Feminist theory, once provocative and freewheeling, has lost concern with the conditions of women’s lives and has become pretentious and tired. From a “movement”, the women’s issues now constitute, as noted social scientist Barbara Epstein beautifully argues, an “idea”. And, this is the situation despite the fact that gender equality has not yet been achieved fully in the US – Women in the US earn, on average, considerably less than men. Violence against them is still quite widespread.
Why is such a decline of the Women’s movement in the US? There are many reasons, if one goes through famous publications like Ruth Rosen’s survey of the women’s movement, “The World Split Open: How the Modern Women’s Movement Changed America” and Christopher Lasch’s collection of essays, “Women and the Common Life Culture, and the Rise of the Suburbs”. But the dominant reason is the changing profile of the leaders of the Women’s Movement and the environment or backgrounds they come from.
In essence, the point is that contemporary feminism has over the time tended to absorb the perspective of the middle class from which it is largely drawn. There are still some radicals within the feminist movement in the US believing in an egalitarian society (in fact, some of them, in their fight against man-dominated world, go to the perverse extent of living and behaving like men), but they are in a distinct minority.

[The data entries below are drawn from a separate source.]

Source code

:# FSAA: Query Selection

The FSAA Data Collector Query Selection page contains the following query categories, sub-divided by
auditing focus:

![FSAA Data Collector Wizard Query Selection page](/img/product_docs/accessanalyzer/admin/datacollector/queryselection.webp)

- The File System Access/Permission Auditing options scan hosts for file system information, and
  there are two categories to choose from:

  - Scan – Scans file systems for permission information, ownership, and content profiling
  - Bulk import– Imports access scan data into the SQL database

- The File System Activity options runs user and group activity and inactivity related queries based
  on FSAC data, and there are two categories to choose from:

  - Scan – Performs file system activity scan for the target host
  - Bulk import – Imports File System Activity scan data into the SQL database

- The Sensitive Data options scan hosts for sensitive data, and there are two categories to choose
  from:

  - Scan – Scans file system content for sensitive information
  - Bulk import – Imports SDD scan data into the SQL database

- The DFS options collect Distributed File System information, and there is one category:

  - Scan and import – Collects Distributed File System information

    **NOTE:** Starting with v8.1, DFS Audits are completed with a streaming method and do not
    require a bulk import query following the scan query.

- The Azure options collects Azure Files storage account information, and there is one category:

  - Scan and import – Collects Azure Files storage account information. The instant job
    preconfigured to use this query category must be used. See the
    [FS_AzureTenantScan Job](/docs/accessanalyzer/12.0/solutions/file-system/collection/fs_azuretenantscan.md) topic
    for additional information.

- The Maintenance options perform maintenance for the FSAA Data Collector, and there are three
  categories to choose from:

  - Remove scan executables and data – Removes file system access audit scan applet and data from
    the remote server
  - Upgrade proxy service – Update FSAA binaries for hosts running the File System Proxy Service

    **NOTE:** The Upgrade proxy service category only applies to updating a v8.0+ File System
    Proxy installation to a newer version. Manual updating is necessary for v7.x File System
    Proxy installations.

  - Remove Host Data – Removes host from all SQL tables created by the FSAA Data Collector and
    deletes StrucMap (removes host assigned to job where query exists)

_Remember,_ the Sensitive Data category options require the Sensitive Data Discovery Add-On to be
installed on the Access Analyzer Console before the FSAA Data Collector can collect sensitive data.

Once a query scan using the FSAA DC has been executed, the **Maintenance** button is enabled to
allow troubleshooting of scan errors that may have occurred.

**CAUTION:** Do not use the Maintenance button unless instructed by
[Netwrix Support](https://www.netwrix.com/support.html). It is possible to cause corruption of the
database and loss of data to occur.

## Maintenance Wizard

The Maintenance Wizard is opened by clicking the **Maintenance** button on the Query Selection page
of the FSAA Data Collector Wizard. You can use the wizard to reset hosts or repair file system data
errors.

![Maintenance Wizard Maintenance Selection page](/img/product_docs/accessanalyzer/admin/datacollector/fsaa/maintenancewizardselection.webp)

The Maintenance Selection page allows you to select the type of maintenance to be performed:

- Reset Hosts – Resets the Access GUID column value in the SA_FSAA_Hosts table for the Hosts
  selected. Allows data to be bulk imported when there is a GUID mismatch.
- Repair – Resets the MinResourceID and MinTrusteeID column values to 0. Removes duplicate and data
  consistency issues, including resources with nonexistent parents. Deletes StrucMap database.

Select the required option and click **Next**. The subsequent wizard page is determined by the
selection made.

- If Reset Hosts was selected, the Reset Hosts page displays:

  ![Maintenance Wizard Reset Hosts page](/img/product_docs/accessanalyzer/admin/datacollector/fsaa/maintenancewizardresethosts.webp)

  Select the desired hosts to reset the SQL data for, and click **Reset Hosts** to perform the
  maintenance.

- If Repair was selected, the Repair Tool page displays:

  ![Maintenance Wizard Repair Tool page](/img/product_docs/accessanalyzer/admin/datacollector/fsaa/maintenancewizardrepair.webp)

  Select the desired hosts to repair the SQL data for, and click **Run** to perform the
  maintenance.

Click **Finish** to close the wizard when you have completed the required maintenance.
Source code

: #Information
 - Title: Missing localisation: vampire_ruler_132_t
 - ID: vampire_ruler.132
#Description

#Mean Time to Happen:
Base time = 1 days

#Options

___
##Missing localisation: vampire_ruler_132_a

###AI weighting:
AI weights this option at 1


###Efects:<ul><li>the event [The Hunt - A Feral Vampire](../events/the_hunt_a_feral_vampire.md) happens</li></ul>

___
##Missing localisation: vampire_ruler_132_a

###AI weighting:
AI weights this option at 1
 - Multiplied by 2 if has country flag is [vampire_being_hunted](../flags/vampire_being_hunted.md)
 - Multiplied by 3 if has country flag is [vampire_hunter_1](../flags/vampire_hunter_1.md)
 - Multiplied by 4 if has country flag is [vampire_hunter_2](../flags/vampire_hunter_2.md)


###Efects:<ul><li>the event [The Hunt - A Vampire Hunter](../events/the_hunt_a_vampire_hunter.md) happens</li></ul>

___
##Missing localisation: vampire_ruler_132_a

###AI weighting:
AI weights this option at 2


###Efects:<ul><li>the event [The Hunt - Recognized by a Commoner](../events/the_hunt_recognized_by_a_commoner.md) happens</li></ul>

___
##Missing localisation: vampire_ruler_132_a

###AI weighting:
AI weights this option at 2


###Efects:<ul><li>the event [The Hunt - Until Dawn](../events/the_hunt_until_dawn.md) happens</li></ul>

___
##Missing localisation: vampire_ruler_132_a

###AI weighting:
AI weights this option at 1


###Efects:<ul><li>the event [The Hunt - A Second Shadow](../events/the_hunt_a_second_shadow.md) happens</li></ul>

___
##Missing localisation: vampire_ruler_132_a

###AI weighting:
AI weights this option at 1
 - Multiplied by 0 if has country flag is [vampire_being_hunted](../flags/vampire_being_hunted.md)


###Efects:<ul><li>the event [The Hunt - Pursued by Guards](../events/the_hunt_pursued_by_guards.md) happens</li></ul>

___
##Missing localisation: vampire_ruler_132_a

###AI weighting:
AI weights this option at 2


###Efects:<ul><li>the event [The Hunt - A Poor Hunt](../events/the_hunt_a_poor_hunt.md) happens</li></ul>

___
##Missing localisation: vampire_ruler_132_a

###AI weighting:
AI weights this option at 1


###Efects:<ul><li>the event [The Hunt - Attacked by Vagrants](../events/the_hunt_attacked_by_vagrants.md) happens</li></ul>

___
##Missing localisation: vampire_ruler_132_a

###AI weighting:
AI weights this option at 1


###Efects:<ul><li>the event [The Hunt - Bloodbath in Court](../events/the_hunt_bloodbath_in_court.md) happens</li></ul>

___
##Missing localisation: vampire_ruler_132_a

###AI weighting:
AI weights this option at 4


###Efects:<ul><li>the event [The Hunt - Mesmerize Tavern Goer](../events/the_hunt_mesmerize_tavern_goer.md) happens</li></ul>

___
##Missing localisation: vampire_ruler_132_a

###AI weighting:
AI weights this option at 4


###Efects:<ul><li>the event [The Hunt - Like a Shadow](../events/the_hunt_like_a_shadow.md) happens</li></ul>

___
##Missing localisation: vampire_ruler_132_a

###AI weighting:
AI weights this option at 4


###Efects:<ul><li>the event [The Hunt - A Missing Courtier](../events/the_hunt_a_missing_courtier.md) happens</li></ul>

On the other hand, a majority of the feminists have been affected by a broader trend. In a period of sharpening economic and social divisions, characterised by corporate demand for greater and greater profits and the canonising of greed, a whole generation has been seized by the desire to rise to the top. Feminists, in other words, are becoming careerists. Their senses of “community engagement” have weakened in the process. In fact, what has happened in the United States is not limited to that country alone. Women in many countries have broken what is called the “Glass Ceiling”. As Eleanor Roosevelt says, “No one can make you inferior without your permission”. And this explains why there have been many global heads of state and many CEOs Fortune 500 companies.

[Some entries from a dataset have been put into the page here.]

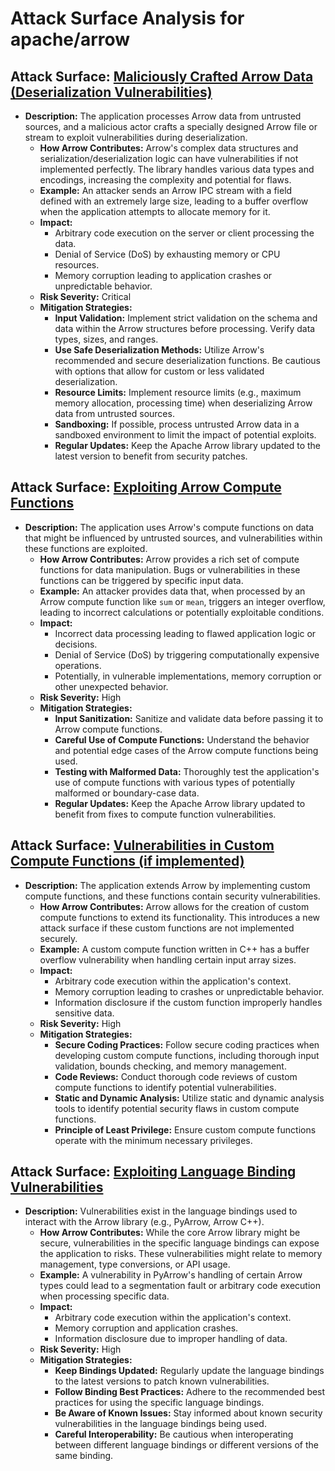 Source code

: # Attack Surface Analysis for apache/arrow

## Attack Surface: [Maliciously Crafted Arrow Data (Deserialization Vulnerabilities)](./attack_surfaces/maliciously_crafted_arrow_data__deserialization_vulnerabilities_.md)

*   **Description:** The application processes Arrow data from untrusted sources, and a malicious actor crafts a specially designed Arrow file or stream to exploit vulnerabilities during deserialization.
    *   **How Arrow Contributes:** Arrow's complex data structures and serialization/deserialization logic can have vulnerabilities if not implemented perfectly. The library handles various data types and encodings, increasing the complexity and potential for flaws.
    *   **Example:** An attacker sends an Arrow IPC stream with a field defined with an extremely large size, leading to a buffer overflow when the application attempts to allocate memory for it.
    *   **Impact:**
        *   Arbitrary code execution on the server or client processing the data.
        *   Denial of Service (DoS) by exhausting memory or CPU resources.
        *   Memory corruption leading to application crashes or unpredictable behavior.
    *   **Risk Severity:** Critical
    *   **Mitigation Strategies:**
        *   **Input Validation:** Implement strict validation on the schema and data within the Arrow structures before processing. Verify data types, sizes, and ranges.
        *   **Use Safe Deserialization Methods:** Utilize Arrow's recommended and secure deserialization functions. Be cautious with options that allow for custom or less validated deserialization.
        *   **Resource Limits:** Implement resource limits (e.g., maximum memory allocation, processing time) when deserializing Arrow data from untrusted sources.
        *   **Sandboxing:** If possible, process untrusted Arrow data in a sandboxed environment to limit the impact of potential exploits.
        *   **Regular Updates:** Keep the Apache Arrow library updated to the latest version to benefit from security patches.

## Attack Surface: [Exploiting Arrow Compute Functions](./attack_surfaces/exploiting_arrow_compute_functions.md)

*   **Description:** The application uses Arrow's compute functions on data that might be influenced by untrusted sources, and vulnerabilities within these functions are exploited.
    *   **How Arrow Contributes:** Arrow provides a rich set of compute functions for data manipulation. Bugs or vulnerabilities in these functions can be triggered by specific input data.
    *   **Example:** An attacker provides data that, when processed by an Arrow compute function like `sum` or `mean`, triggers an integer overflow, leading to incorrect calculations or potentially exploitable conditions.
    *   **Impact:**
        *   Incorrect data processing leading to flawed application logic or decisions.
        *   Denial of Service (DoS) by triggering computationally expensive operations.
        *   Potentially, in vulnerable implementations, memory corruption or other unexpected behavior.
    *   **Risk Severity:** High
    *   **Mitigation Strategies:**
        *   **Input Sanitization:** Sanitize and validate data before passing it to Arrow compute functions.
        *   **Careful Use of Compute Functions:** Understand the behavior and potential edge cases of the Arrow compute functions being used.
        *   **Testing with Malformed Data:**  Thoroughly test the application's use of compute functions with various types of potentially malformed or boundary-case data.
        *   **Regular Updates:** Keep the Apache Arrow library updated to benefit from fixes to compute function vulnerabilities.

## Attack Surface: [Vulnerabilities in Custom Compute Functions (if implemented)](./attack_surfaces/vulnerabilities_in_custom_compute_functions__if_implemented_.md)

*   **Description:** The application extends Arrow by implementing custom compute functions, and these functions contain security vulnerabilities.
    *   **How Arrow Contributes:** Arrow allows for the creation of custom compute functions to extend its functionality. This introduces a new attack surface if these custom functions are not implemented securely.
    *   **Example:** A custom compute function written in C++ has a buffer overflow vulnerability when handling certain input array sizes.
    *   **Impact:**
        *   Arbitrary code execution within the application's context.
        *   Memory corruption leading to crashes or unpredictable behavior.
        *   Information disclosure if the custom function improperly handles sensitive data.
    *   **Risk Severity:** High
    *   **Mitigation Strategies:**
        *   **Secure Coding Practices:** Follow secure coding practices when developing custom compute functions, including thorough input validation, bounds checking, and memory management.
        *   **Code Reviews:** Conduct thorough code reviews of custom compute functions to identify potential vulnerabilities.
        *   **Static and Dynamic Analysis:** Utilize static and dynamic analysis tools to identify potential security flaws in custom compute functions.
        *   **Principle of Least Privilege:** Ensure custom compute functions operate with the minimum necessary privileges.

## Attack Surface: [Exploiting Language Binding Vulnerabilities](./attack_surfaces/exploiting_language_binding_vulnerabilities.md)

*   **Description:** Vulnerabilities exist in the language bindings used to interact with the Arrow library (e.g., PyArrow, Arrow C++).
    *   **How Arrow Contributes:** While the core Arrow library might be secure, vulnerabilities in the specific language bindings can expose the application to risks. These vulnerabilities might relate to memory management, type conversions, or API usage.
    *   **Example:** A vulnerability in PyArrow's handling of certain Arrow types could lead to a segmentation fault or arbitrary code execution when processing specific data.
    *   **Impact:**
        *   Arbitrary code execution within the application's context.
        *   Memory corruption and application crashes.
        *   Information disclosure due to improper handling of data.
    *   **Risk Severity:** High
    *   **Mitigation Strategies:**
        *   **Keep Bindings Updated:** Regularly update the language bindings to the latest versions to patch known vulnerabilities.
        *   **Follow Binding Best Practices:** Adhere to the recommended best practices for using the specific language bindings.
        *   **Be Aware of Known Issues:** Stay informed about known security vulnerabilities in the language bindings being used.
        *   **Careful Interoperability:** Be cautious when interoperating between different language bindings or different versions of the same binding.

Incidentally, today the most vocal women organisations are those affiliated to political parties and certain ideologies. Czech feminist Jana Hardilikova’s comment that “feminism smells like an ideology” is really apt for India, too. As a result, more than empowering women, our feminists are essentially engaged in empowering their careers and causes. And, as most of them declare themselves to be either liberals or left-wingers, their feminism, in the process, has devolved into a toxic political correctness and become an ideology rooted in partisanship. As a result, anybody who disagrees with their agenda or seen to be deviating from it is discredited as anti-woman.
All this is not to suggest that MeToo has to be suppressed or opposed. Nobody can deny that sexism in society is a serious problem in India. Despite its drawbacks and limitations, MeToo has made many urban working women “more comfortable speaking out and challenging” abusers than in the past. And that is not a mean achievement. It is also undeniable that the housecleaning of sexual bullies is long overdue.

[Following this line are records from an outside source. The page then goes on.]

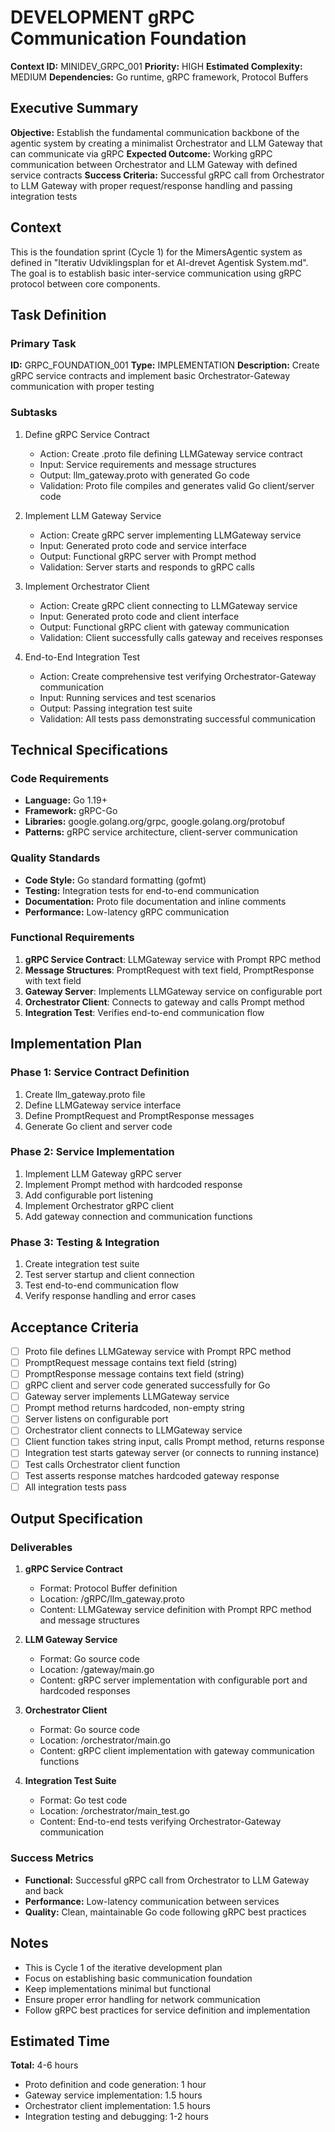 # DEVELOPMENT gRPC Communication Foundation

**Context ID:** MINIDEV_GRPC_001
**Priority:** HIGH
**Estimated Complexity:** MEDIUM
**Dependencies:** Go runtime, gRPC framework, Protocol Buffers

## Executive Summary

**Objective:** Establish the fundamental communication backbone of the agentic system by creating a minimalist Orchestrator and LLM Gateway that can communicate via gRPC
**Expected Outcome:** Working gRPC communication between Orchestrator and LLM Gateway with defined service contracts
**Success Criteria:** Successful gRPC call from Orchestrator to LLM Gateway with proper request/response handling and passing integration tests

## Context

This is the foundation sprint (Cycle 1) for the MimersAgentic system as defined in "Iterativ Udviklingsplan for et AI-drevet Agentisk System.md". The goal is to establish basic inter-service communication using gRPC protocol between core components.

## Task Definition

### Primary Task
**ID:** GRPC_FOUNDATION_001
**Type:** IMPLEMENTATION
**Description:** Create gRPC service contracts and implement basic Orchestrator-Gateway communication with proper testing

### Subtasks
1. Define gRPC Service Contract
   - Action: Create .proto file defining LLMGateway service contract
   - Input: Service requirements and message structures
   - Output: llm_gateway.proto with generated Go code
   - Validation: Proto file compiles and generates valid Go client/server code

2. Implement LLM Gateway Service
   - Action: Create gRPC server implementing LLMGateway service
   - Input: Generated proto code and service interface
   - Output: Functional gRPC server with Prompt method
   - Validation: Server starts and responds to gRPC calls

3. Implement Orchestrator Client
   - Action: Create gRPC client connecting to LLMGateway service
   - Input: Generated proto code and client interface
   - Output: Functional gRPC client with gateway communication
   - Validation: Client successfully calls gateway and receives responses

4. End-to-End Integration Test
   - Action: Create comprehensive test verifying Orchestrator-Gateway communication
   - Input: Running services and test scenarios
   - Output: Passing integration test suite
   - Validation: All tests pass demonstrating successful communication

## Technical Specifications

### Code Requirements
- **Language:** Go 1.19+
- **Framework:** gRPC-Go
- **Libraries:** google.golang.org/grpc, google.golang.org/protobuf
- **Patterns:** gRPC service architecture, client-server communication

### Quality Standards
- **Code Style:** Go standard formatting (gofmt)
- **Testing:** Integration tests for end-to-end communication
- **Documentation:** Proto file documentation and inline comments
- **Performance:** Low-latency gRPC communication

### Functional Requirements
1. **gRPC Service Contract**: LLMGateway service with Prompt RPC method
2. **Message Structures**: PromptRequest with text field, PromptResponse with text field
3. **Gateway Server**: Implements LLMGateway service on configurable port
4. **Orchestrator Client**: Connects to gateway and calls Prompt method
5. **Integration Test**: Verifies end-to-end communication flow

## Implementation Plan

### Phase 1: Service Contract Definition
1. Create llm_gateway.proto file
2. Define LLMGateway service interface
3. Define PromptRequest and PromptResponse messages
4. Generate Go client and server code

### Phase 2: Service Implementation
1. Implement LLM Gateway gRPC server
2. Implement Prompt method with hardcoded response
3. Add configurable port listening
4. Implement Orchestrator gRPC client
5. Add gateway connection and communication functions

### Phase 3: Testing & Integration
1. Create integration test suite
2. Test server startup and client connection
3. Test end-to-end communication flow
4. Verify response handling and error cases

## Acceptance Criteria

- [ ] Proto file defines LLMGateway service with Prompt RPC method
- [ ] PromptRequest message contains text field (string)
- [ ] PromptResponse message contains text field (string)
- [ ] gRPC client and server code generated successfully for Go
- [ ] Gateway server implements LLMGateway service
- [ ] Prompt method returns hardcoded, non-empty string
- [ ] Server listens on configurable port
- [ ] Orchestrator client connects to LLMGateway service
- [ ] Client function takes string input, calls Prompt method, returns response
- [ ] Integration test starts gateway server (or connects to running instance)
- [ ] Test calls Orchestrator client function
- [ ] Test asserts response matches hardcoded gateway response
- [ ] All integration tests pass

## Output Specification

### Deliverables
1. **gRPC Service Contract**
   - Format: Protocol Buffer definition
   - Location: /gRPC/llm_gateway.proto
   - Content: LLMGateway service definition with Prompt RPC method and message structures

2. **LLM Gateway Service**
   - Format: Go source code
   - Location: /gateway/main.go
   - Content: gRPC server implementation with configurable port and hardcoded responses

3. **Orchestrator Client**
   - Format: Go source code
   - Location: /orchestrator/main.go
   - Content: gRPC client implementation with gateway communication functions

4. **Integration Test Suite**
   - Format: Go test code
   - Location: /orchestrator/main_test.go
   - Content: End-to-end tests verifying Orchestrator-Gateway communication

### Success Metrics
- **Functional:** Successful gRPC call from Orchestrator to LLM Gateway and back
- **Performance:** Low-latency communication between services
- **Quality:** Clean, maintainable Go code following gRPC best practices

## Notes

- This is Cycle 1 of the iterative development plan
- Focus on establishing basic communication foundation
- Keep implementations minimal but functional
- Ensure proper error handling for network communication
- Follow gRPC best practices for service definition and implementation

## Estimated Time

**Total:** 4-6 hours
- Proto definition and code generation: 1 hour
- Gateway service implementation: 1.5 hours
- Orchestrator client implementation: 1.5 hours
- Integration testing and debugging: 1-2 hours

But all this should not detract us from the need to have faith in a legal system if there is already one or create a legal system if there is none that allows even the “guilty” to defend himself. We must protect the innocent from unfair accusations while protecting the less innocent from stale or unfair charges. In other words, we must display restraint in character- assassinations, even though in the process such restraint risks shielding some harassers. This restraint is vital in preserving the credibility of an important movement that has more bad apples to expose and many more despicable habits to reform.